Et chaque année, d'inexorables fermetures de classe, suivies toujours du même balai de contestations et de colère. Révolte des parents d'élèves, colère des élus, occupations de classe, opérations escargots, toute la panoplie de la manifestation de base est passée en revue, classiquement. Toutes les colères se comprennent et se respectent.
La ruralité, telle qu'elle est perçue et vécue ici, est particulièrement sensible à la gestion de ces questions, jugées, à juste titre, essentielles quant au devenir de nos territoires.
Il est vrai que l'école symbolise, à elle seule, la jeunesse et le dynamisme ; elle est souvent décrite comme un indispensable poumon pour un village et une communauté, garante de la vitalité du monde rural. Pour s'en convaincre, il suffit d'écouter attentivement l'éternel refrain qui accompagne les fermetures de classe et les disparitions d'école, qui sont décrits comme la mort des villages.
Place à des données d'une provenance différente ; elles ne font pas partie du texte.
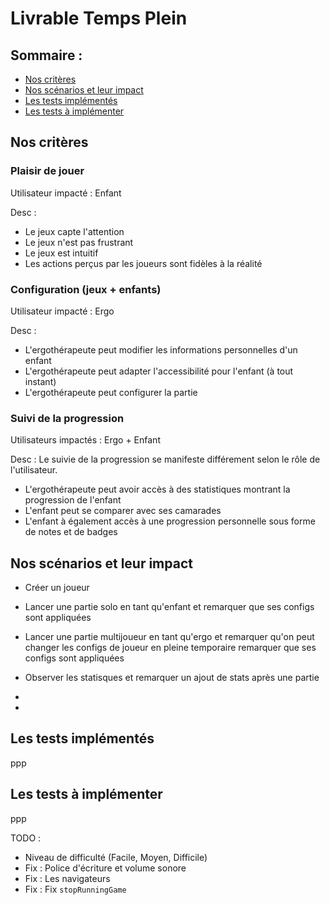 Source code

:# Livrable Temps Plein

## Sommaire :
- [Nos critères](#nos-critères)
- [Nos scénarios et leur impact](#nos-scénarios-et-leur-impact)
- [Les tests implémentés](#les-tests-implémentés)
- [Les tests à implémenter](#les-tests-à-implémenter)



## Nos critères

### Plaisir de jouer

Utilisateur impacté : Enfant

Desc :
- Le jeux capte l'attention
- Le jeux n'est pas frustrant
- Le jeux est intuitif
- Les actions perçus par les joueurs sont fidèles à la réalité

### Configuration (jeux + enfants)

Utilisateur impacté : Ergo

Desc :
- L'ergothérapeute peut modifier les informations personnelles d'un enfant
- L'ergothérapeute peut adapter l'accessibilité pour l'enfant (à tout instant)
- L'ergothérapeute peut configurer la partie

### Suivi de la progression

Utilisateurs impactés : Ergo + Enfant

Desc :
Le suivie de la progression se manifeste différement selon le rôle de l'utilisateur.

- L'ergothérapeute peut avoir accès à des statistiques montrant la progression de l'enfant
- L'enfant peut se comparer avec ses camarades
- L'enfant à également accès à une progression personnelle sous forme de notes et de badges



## Nos scénarios et leur impact

- Créer un joueur

- Lancer une partie solo en tant qu'enfant et remarquer que ses configs sont appliquées

- Lancer une partie multijoueur en tant qu'ergo et remarquer qu'on peut changer les configs de joueur en pleine temporaire remarquer que ses configs sont appliquées

- Observer les statisques et remarquer un ajout de stats après une partie

- 

- 



## Les tests implémentés

ppp



## Les tests à implémenter

ppp



TODO : 

- Niveau de difficulté (Facile, Moyen, Difficile)
- Fix : Police d'écriture et volume sonore
- Fix : Les navigateurs
- Fix : Fix `stopRunningGame` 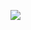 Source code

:![](https://www.nta.go.jp/tmp/378ddba6-85b2-483e-8a9b-4fd969f90a0a/images/3c78511cf05e3162aad73e0f65e859ae2e60bcad2132d1dc9163a350eb9a625b.jpg) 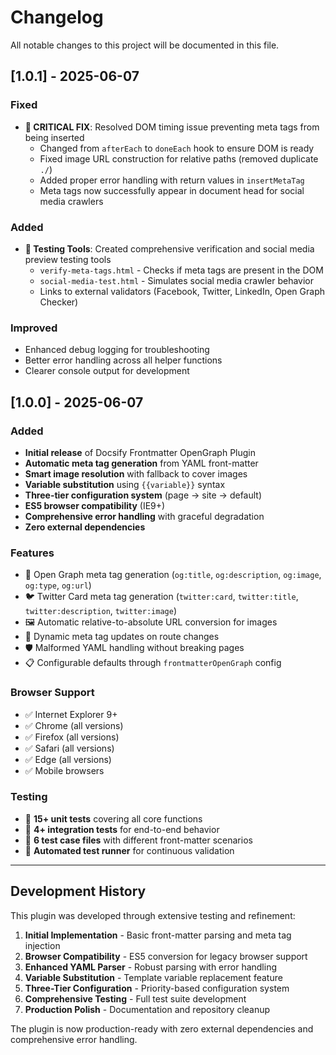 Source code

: # Changelog

All notable changes to this project will be documented in this file.

## [1.0.1] - 2025-06-07

### Fixed
- **🔧 CRITICAL FIX**: Resolved DOM timing issue preventing meta tags from being inserted
  - Changed from `afterEach` to `doneEach` hook to ensure DOM is ready
  - Fixed image URL construction for relative paths (removed duplicate `./`)
  - Added proper error handling with return values in `insertMetaTag`
  - Meta tags now successfully appear in document head for social media crawlers

### Added
- **🧪 Testing Tools**: Created comprehensive verification and social media preview testing tools
  - `verify-meta-tags.html` - Checks if meta tags are present in the DOM
  - `social-media-test.html` - Simulates social media crawler behavior
  - Links to external validators (Facebook, Twitter, LinkedIn, Open Graph Checker)

### Improved
- Enhanced debug logging for troubleshooting
- Better error handling across all helper functions
- Clearer console output for development

## [1.0.0] - 2025-06-07

### Added
- **Initial release** of Docsify Frontmatter OpenGraph Plugin
- **Automatic meta tag generation** from YAML front-matter
- **Smart image resolution** with fallback to cover images
- **Variable substitution** using `{{variable}}` syntax
- **Three-tier configuration system** (page → site → default)
- **ES5 browser compatibility** (IE9+)
- **Comprehensive error handling** with graceful degradation
- **Zero external dependencies**

### Features
- 📄 Open Graph meta tag generation (`og:title`, `og:description`, `og:image`, `og:type`, `og:url`)
- 🐦 Twitter Card meta tag generation (`twitter:card`, `twitter:title`, `twitter:description`, `twitter:image`)
- 🖼️ Automatic relative-to-absolute URL conversion for images
- 🔄 Dynamic meta tag updates on route changes
- 🛡️ Malformed YAML handling without breaking pages
- 📋 Configurable defaults through `frontmatterOpenGraph` config

### Browser Support
- ✅ Internet Explorer 9+
- ✅ Chrome (all versions)
- ✅ Firefox (all versions)  
- ✅ Safari (all versions)
- ✅ Edge (all versions)
- ✅ Mobile browsers

### Testing
- 🧪 **15+ unit tests** covering all core functions
- 🔧 **4+ integration tests** for end-to-end behavior
- 📝 **6 test case files** with different front-matter scenarios
- 🤖 **Automated test runner** for continuous validation

---

## Development History

This plugin was developed through extensive testing and refinement:

1. **Initial Implementation** - Basic front-matter parsing and meta tag injection
2. **Browser Compatibility** - ES5 conversion for legacy browser support
3. **Enhanced YAML Parser** - Robust parsing with error handling
4. **Variable Substitution** - Template variable replacement feature
5. **Three-Tier Configuration** - Priority-based configuration system
6. **Comprehensive Testing** - Full test suite development
7. **Production Polish** - Documentation and repository cleanup

The plugin is now production-ready with zero external dependencies and comprehensive error handling.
Pour autant, la complainte qui sonne trop souvent comme un aveu d'impuissance, pire encore, de résignation, ne saurait être suffisante à masquer une réalité trop souvent éludée, et enrobée dans un nœud de déclarations d'usage.
Plus souvent qu'à leur tour dans ces circonstances, l'Inspection Académique, le rectorat, l'Etat sont jugés responsables de tous nos maux, jugés à priori coupables de la fermeture de nos services publics, de nos services de proximité...
Ces mises en accusation suffisent à elles-seules à prouver à quel point dans nos contrées, nous avons ce terrible réflexe consistant à tout attendre d'autrui, en pensant ne rien avoir à faire, comme pour mieux s'exonérer de la moindre responsabilité.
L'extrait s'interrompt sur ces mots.